Where is this leading?
In the US, they shot their two growth engines (finance and construction). They hollowed out their goods sector (giving away export capacity). Household finances are impaired. The mood is defensive. Growth will not be going anywhere fast for years, leaving large residue of disconnected unemployment and despair.
Meanwhile, US politics has spiked fiscal policy, and is now focusing on the Fed to see whether it can be made to become less pro-active. Like tying a fireman’s one hand behind his back, amputating the other and thinking this is the right way to continue fighting an inferno.

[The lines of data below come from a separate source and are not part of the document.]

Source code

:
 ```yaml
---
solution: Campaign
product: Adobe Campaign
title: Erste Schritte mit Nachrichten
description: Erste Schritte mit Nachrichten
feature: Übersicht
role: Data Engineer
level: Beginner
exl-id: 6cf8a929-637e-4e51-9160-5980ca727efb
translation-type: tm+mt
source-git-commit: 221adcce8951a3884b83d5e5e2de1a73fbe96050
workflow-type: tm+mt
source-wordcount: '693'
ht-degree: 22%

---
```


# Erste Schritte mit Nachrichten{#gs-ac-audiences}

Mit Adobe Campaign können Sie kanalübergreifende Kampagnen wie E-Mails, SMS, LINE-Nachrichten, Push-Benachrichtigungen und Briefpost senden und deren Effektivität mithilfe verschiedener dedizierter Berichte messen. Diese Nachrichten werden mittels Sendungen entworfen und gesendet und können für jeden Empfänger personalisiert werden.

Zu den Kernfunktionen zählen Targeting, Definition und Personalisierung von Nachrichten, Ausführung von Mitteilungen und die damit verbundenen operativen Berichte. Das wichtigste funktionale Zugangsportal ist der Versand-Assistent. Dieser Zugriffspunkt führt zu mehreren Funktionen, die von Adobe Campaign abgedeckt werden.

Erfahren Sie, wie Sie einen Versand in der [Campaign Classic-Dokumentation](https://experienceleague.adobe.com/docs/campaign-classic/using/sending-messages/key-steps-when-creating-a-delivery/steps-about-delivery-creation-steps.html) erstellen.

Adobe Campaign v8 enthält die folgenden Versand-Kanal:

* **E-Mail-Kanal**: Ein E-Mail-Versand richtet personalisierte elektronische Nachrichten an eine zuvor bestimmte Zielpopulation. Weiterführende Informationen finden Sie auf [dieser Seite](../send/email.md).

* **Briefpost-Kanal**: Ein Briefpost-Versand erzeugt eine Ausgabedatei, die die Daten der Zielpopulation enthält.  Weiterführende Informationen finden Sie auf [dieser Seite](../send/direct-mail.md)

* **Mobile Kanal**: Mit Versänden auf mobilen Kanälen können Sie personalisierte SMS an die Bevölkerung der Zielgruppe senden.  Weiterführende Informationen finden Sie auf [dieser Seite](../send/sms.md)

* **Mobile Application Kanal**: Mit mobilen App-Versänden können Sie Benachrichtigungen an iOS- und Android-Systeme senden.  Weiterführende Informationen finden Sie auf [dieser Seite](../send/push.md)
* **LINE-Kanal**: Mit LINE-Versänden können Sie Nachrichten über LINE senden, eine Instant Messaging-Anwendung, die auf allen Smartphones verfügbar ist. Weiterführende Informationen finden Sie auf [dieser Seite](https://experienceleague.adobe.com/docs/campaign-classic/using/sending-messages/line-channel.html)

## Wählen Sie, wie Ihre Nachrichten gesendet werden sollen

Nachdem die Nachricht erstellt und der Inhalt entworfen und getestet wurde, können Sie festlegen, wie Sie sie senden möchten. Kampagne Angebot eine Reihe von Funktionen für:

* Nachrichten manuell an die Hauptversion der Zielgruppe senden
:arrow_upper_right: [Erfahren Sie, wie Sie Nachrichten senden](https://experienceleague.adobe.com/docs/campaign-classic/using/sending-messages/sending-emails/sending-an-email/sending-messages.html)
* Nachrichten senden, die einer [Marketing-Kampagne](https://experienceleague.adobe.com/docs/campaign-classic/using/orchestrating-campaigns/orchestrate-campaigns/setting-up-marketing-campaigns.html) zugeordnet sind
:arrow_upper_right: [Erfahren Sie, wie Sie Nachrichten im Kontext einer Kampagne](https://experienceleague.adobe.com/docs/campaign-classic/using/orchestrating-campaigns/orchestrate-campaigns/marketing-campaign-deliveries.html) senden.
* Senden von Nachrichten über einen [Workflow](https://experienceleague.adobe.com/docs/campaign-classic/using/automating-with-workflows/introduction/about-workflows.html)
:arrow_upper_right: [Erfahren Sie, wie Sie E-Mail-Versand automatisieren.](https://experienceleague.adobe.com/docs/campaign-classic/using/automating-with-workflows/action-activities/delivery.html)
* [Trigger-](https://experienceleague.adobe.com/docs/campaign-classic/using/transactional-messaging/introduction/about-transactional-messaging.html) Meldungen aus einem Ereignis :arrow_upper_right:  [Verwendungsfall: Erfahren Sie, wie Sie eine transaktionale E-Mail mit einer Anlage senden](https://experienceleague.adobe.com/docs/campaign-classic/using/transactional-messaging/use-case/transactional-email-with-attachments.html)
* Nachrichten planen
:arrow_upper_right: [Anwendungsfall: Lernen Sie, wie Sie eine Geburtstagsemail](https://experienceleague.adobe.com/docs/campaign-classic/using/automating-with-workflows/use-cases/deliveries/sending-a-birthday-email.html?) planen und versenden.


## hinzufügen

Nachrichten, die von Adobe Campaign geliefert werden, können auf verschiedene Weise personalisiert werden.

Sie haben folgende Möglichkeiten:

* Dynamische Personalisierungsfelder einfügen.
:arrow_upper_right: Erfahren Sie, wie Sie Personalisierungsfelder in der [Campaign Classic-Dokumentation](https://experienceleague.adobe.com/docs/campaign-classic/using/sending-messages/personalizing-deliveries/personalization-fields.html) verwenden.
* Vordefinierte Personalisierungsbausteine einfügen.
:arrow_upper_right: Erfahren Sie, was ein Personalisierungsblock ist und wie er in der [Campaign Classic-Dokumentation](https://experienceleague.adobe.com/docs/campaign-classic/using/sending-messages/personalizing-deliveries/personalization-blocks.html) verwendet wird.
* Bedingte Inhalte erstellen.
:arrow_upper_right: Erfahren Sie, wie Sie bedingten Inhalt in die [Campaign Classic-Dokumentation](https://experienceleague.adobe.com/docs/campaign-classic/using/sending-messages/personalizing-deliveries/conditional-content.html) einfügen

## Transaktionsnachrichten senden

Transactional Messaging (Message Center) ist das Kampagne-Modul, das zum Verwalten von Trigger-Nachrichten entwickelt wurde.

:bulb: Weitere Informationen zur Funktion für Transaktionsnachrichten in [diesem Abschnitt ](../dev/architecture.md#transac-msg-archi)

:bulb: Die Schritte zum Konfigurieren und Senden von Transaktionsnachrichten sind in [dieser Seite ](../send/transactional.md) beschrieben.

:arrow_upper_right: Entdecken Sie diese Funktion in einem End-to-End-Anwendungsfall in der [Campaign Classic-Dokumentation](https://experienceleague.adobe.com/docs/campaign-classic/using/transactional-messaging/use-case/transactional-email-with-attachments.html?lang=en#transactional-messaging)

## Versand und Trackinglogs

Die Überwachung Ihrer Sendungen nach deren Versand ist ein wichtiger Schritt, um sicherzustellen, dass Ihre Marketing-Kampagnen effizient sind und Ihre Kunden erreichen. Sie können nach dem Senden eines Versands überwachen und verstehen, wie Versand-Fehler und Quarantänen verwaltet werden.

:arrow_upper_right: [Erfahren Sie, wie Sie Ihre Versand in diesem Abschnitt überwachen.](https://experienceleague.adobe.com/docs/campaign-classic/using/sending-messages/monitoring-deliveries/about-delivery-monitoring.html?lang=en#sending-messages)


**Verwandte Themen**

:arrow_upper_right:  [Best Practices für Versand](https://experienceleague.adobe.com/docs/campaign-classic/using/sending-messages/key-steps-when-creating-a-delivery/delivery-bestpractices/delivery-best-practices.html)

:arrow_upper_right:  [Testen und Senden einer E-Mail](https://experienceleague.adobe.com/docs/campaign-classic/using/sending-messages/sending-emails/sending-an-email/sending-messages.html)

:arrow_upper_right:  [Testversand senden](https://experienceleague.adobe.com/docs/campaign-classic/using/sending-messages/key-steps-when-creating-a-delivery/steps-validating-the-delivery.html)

What seems to be giving way most noticeably everywhere is the ability to judge what makes sense and what does not.
This applies to fiscal policy, which can still play a supportive role where state finances have not yet been completely overburdened. And the meaning of central bank bond buying in economies performing well below potential with slow growth and approaching deflation.

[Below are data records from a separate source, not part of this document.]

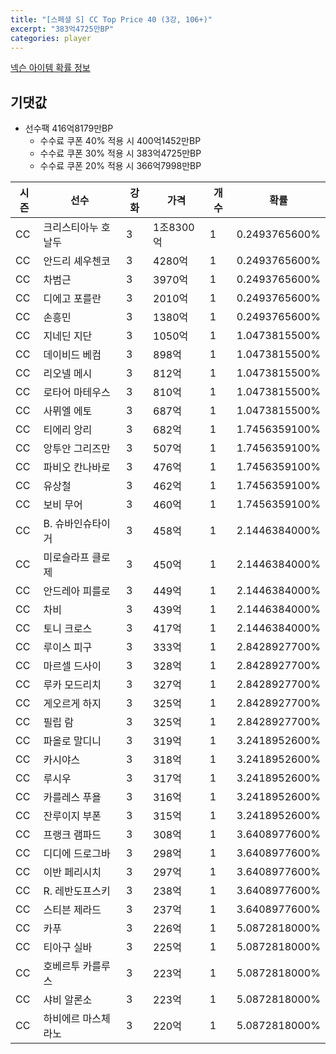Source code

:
 ```yaml
---
title: "[스페셜 S] CC Top Price 40 (3강, 106+)"
excerpt: "383억4725만BP"
categories: player
---
```

[넥슨 아이템 확률 정보](http://iteminfo.nexon.com/probability/fo4?sn=7424)

## 기댓값
  - 선수팩 416억8179만BP
    - 수수료 쿠폰 40% 적용 시 400억1452만BP
    - 수수료 쿠폰 30% 적용 시 383억4725만BP
    - 수수료 쿠폰 20% 적용 시 366억7998만BP


|시즌|선수|강화|가격|개수|확률|
|---|---|---|---|---|---|
|CC|크리스티아누 호날두|3|1조8300억|1|0.2493765600%|
|CC|안드리 셰우첸코|3|4280억|1|0.2493765600%|
|CC|차범근|3|3970억|1|0.2493765600%|
|CC|디에고 포를란|3|2010억|1|0.2493765600%|
|CC|손흥민|3|1380억|1|0.2493765600%|
|CC|지네딘 지단|3|1050억|1|1.0473815500%|
|CC|데이비드 베컴|3|898억|1|1.0473815500%|
|CC|리오넬 메시|3|812억|1|1.0473815500%|
|CC|로타어 마테우스|3|810억|1|1.0473815500%|
|CC|사뮈엘 에토|3|687억|1|1.0473815500%|
|CC|티에리 앙리|3|682억|1|1.7456359100%|
|CC|앙투안 그리즈만|3|507억|1|1.7456359100%|
|CC|파비오 칸나바로|3|476억|1|1.7456359100%|
|CC|유상철|3|462억|1|1.7456359100%|
|CC|보비 무어|3|460억|1|1.7456359100%|
|CC|B. 슈바인슈타이거|3|458억|1|2.1446384000%|
|CC|미로슬라프 클로제|3|450억|1|2.1446384000%|
|CC|안드레아 피를로|3|449억|1|2.1446384000%|
|CC|차비|3|439억|1|2.1446384000%|
|CC|토니 크로스|3|417억|1|2.1446384000%|
|CC|루이스 피구|3|333억|1|2.8428927700%|
|CC|마르셀 드사이|3|328억|1|2.8428927700%|
|CC|루카 모드리치|3|327억|1|2.8428927700%|
|CC|게오르게 하지|3|325억|1|2.8428927700%|
|CC|필립 람|3|325억|1|2.8428927700%|
|CC|파올로 말디니|3|319억|1|3.2418952600%|
|CC|카시야스|3|318억|1|3.2418952600%|
|CC|루시우|3|317억|1|3.2418952600%|
|CC|카를레스 푸욜|3|316억|1|3.2418952600%|
|CC|잔루이지 부폰|3|315억|1|3.2418952600%|
|CC|프랭크 램파드|3|308억|1|3.6408977600%|
|CC|디디에 드로그바|3|298억|1|3.6408977600%|
|CC|이반 페리시치|3|297억|1|3.6408977600%|
|CC|R. 레반도프스키|3|238억|1|3.6408977600%|
|CC|스티븐 제라드|3|237억|1|3.6408977600%|
|CC|카푸|3|226억|1|5.0872818000%|
|CC|티아구 실바|3|225억|1|5.0872818000%|
|CC|호베르투 카를루스|3|223억|1|5.0872818000%|
|CC|샤비 알론소|3|223억|1|5.0872818000%|
|CC|하비에르 마스체라노|3|220억|1|5.0872818000%|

But it goes beyond appreciating the positive roles of activist fiscal and monetary policy in these crisis times.
Okay, so you were burned in Europe and barely got out. And now you are rushing into anything in Asia because it isn’t contaminated, it isn’t Europe, it looks good on paper (data can be sterile and hide the real picture) and you are rushing in.
Apparently, this is not the exception. People often don’t seem to understand the long-term weaknesses of the places they are going into. In other, more normal times there would not have been such cavalier attitudes. Due diligence would be a lot more thorough. But today, having escaped from Europe (just), anything Asian in comparison looks ‘good’ – how droll. But does that mean new mistakes are being made daily, enrolling in bubbles that will blow ere long in turn?
Everything being mentioned here is self-inflicted. One remembers with a certain nostalgia the adventuresome way in which US Treasury Secretary Hank Paulson and Fed chairman Ben Bernanke stumbled through September/October 2008. But they arrested the financial implosion (as it was in the UK). They got the real sector to cancel their panic. And the world came back from the brink.
But earlier this year (Greece), and then in recent weeks and months (QE2 in the US, the US elections, the political US witch-hunts, European politics trumping markets, Ireland becoming victimized, a widening bond market contagion), one wonders where events are heading.
Do not think that things are under control, that normality has been restored, or that all senior political leaders necessarily know what they are doing (not only technically, but also politically).
This is a world blinded by events, disoriented by noise, smoke and mirrors, fearful about losing its bearings, and inclined to panicky overreactions.
This may sound like overstatement, especially from a peaceful vantage point in some forgotten corner of the world. But closer observation should drive home the increasing state of confusion, and the incoherent self-destructive responses (high and low) observable with growing regularity everywhere.
This isn’t a short global crisis (already 40 months old). Modern technology makes information and responses flow in record time, on a scale which makes the complexity mind-numbing. With mistakes a certainty. Restoring order may take years more.
Where is this actually leading?
Making the right decisions under such uncertainty and often waylaid by misleading impressions is a challenge never encountered before by so many people globally.